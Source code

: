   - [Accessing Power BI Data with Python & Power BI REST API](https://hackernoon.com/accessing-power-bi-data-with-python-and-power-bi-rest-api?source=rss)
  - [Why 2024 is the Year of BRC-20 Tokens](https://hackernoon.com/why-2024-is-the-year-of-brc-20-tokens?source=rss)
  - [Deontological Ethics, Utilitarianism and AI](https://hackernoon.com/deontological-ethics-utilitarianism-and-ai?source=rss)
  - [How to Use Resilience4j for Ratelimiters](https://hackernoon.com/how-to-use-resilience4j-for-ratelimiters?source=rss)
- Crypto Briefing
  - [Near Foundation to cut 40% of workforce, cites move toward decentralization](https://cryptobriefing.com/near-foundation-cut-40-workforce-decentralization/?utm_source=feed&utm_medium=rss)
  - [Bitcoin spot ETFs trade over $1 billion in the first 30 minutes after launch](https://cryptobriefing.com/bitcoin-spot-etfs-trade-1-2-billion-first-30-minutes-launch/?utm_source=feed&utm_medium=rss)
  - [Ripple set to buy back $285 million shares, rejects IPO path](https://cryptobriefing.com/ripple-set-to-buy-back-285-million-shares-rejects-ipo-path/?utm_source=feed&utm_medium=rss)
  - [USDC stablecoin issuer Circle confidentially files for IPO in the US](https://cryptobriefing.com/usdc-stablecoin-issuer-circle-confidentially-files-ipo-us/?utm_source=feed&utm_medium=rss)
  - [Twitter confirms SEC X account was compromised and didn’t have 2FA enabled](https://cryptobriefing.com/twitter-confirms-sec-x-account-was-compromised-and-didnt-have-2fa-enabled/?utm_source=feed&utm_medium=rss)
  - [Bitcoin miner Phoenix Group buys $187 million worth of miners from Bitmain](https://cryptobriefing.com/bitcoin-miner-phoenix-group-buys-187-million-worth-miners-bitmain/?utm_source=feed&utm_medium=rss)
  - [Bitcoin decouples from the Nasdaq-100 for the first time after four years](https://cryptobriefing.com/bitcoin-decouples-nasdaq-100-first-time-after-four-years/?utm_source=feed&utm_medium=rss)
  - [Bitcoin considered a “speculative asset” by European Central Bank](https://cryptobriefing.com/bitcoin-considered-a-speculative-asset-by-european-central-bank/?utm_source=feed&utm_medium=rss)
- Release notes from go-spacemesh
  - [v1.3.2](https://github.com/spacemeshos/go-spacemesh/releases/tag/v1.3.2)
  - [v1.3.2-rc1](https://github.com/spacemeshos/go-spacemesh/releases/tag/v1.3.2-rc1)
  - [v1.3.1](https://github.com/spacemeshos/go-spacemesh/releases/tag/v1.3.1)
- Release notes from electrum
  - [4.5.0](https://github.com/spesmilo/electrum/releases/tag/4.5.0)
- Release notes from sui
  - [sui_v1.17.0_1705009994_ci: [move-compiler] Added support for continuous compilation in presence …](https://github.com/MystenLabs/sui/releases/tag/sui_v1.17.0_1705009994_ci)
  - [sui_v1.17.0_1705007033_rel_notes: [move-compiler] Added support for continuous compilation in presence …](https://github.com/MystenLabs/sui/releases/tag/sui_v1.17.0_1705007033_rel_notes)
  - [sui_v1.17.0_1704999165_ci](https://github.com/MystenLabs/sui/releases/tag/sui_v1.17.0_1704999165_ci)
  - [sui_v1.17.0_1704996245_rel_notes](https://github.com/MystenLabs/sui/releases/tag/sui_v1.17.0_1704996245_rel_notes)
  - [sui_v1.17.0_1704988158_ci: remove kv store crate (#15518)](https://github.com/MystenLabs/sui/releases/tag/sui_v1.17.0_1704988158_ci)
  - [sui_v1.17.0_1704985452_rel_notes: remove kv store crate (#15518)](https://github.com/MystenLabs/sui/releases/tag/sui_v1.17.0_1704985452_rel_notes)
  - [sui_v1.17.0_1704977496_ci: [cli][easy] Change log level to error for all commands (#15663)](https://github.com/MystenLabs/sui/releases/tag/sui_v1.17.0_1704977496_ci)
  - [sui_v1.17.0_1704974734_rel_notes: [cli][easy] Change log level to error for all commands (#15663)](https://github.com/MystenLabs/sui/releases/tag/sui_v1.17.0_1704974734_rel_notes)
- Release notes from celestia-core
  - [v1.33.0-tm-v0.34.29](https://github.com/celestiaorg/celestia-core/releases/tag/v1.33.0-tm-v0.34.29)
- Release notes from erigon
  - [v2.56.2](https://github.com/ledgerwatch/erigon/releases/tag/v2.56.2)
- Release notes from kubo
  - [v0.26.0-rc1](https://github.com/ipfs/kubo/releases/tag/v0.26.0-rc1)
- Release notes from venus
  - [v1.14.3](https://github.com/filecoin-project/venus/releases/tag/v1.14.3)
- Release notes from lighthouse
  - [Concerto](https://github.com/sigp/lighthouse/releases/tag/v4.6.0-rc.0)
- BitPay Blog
○ ○ ○ ○ ○ ○ ○
Keep both end lines and retype everything in the records above from the line containing "- Crypto Briefing" through the line containing "- [Twitter confirms", exactly, with nothing else.

- Crypto Briefing
  - [Near Foundation to cut 40% of workforce, cites move toward decentralization](https://cryptobriefing.com/near-foundation-cut-40-workforce-decentralization/?utm_source=feed&utm_medium=rss)
  - [Bitcoin spot ETFs trade over $1 billion in the first 30 minutes after launch](https://cryptobriefing.com/bitcoin-spot-etfs-trade-1-2-billion-first-30-minutes-launch/?utm_source=feed&utm_medium=rss)
  - [Ripple set to buy back $285 million shares, rejects IPO path](https://cryptobriefing.com/ripple-set-to-buy-back-285-million-shares-rejects-ipo-path/?utm_source=feed&utm_medium=rss)
  - [USDC stablecoin issuer Circle confidentially files for IPO in the US](https://cryptobriefing.com/usdc-stablecoin-issuer-circle-confidentially-files-ipo-us/?utm_source=feed&utm_medium=rss)
  - [Twitter confirms SEC X account was compromised and didn’t have 2FA enabled](https://cryptobriefing.com/twitter-confirms-sec-x-account-was-compromised-and-didnt-have-2fa-enabled/?utm_source=feed&utm_medium=rss)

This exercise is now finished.